Problem requirements: Take from the records below each line that holds "image".

-- Input follows --

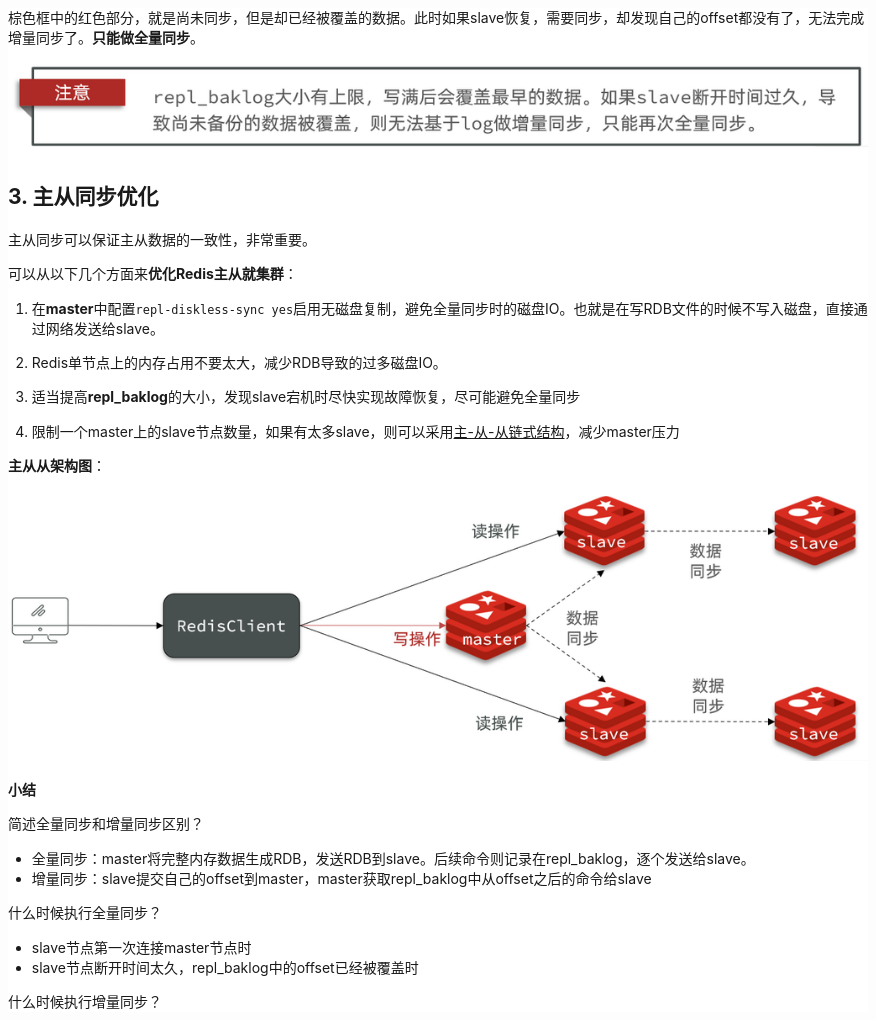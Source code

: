 

棕色框中的红色部分，就是尚未同步，但是却已经被覆盖的数据。此时如果slave恢复，需要同步，却发现自己的offset都没有了，无法完成增量同步了。**只能做全量同步**。

![image-20210725154216392](assets/image-20210725154216392.png)



## 3. 主从同步优化

主从同步可以保证主从数据的一致性，非常重要。

可以从以下几个方面来**优化Redis主从就集群**：

1. 在**master**中配置`repl-diskless-sync yes`启用无磁盘复制，避免全量同步时的磁盘IO。也就是在写RDB文件的时候不写入磁盘，直接通过网络发送给slave。

2. Redis单节点上的内存占用不要太大，减少RDB导致的过多磁盘IO。

3. 适当提高**repl_baklog**的大小，发现slave宕机时尽快实现故障恢复，尽可能避免全量同步

4. 限制一个master上的slave节点数量，如果有太多slave，则可以采用<u>主-从-从链式结构</u>，减少master压力

**主从从架构图**：

![image-20210725154405899](assets/image-20210725154405899.png)



**小结**

简述全量同步和增量同步区别？

- 全量同步：master将完整内存数据生成RDB，发送RDB到slave。后续命令则记录在repl_baklog，逐个发送给slave。
- 增量同步：slave提交自己的offset到master，master获取repl_baklog中从offset之后的命令给slave

什么时候执行全量同步？

- slave节点第一次连接master节点时
- slave节点断开时间太久，repl_baklog中的offset已经被覆盖时

什么时候执行增量同步？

-- Input concluded --

Solved problem:
![image-20210725154216392](assets/image-20210725154216392.png)
![image-20210725154405899](assets/image-20210725154405899.png)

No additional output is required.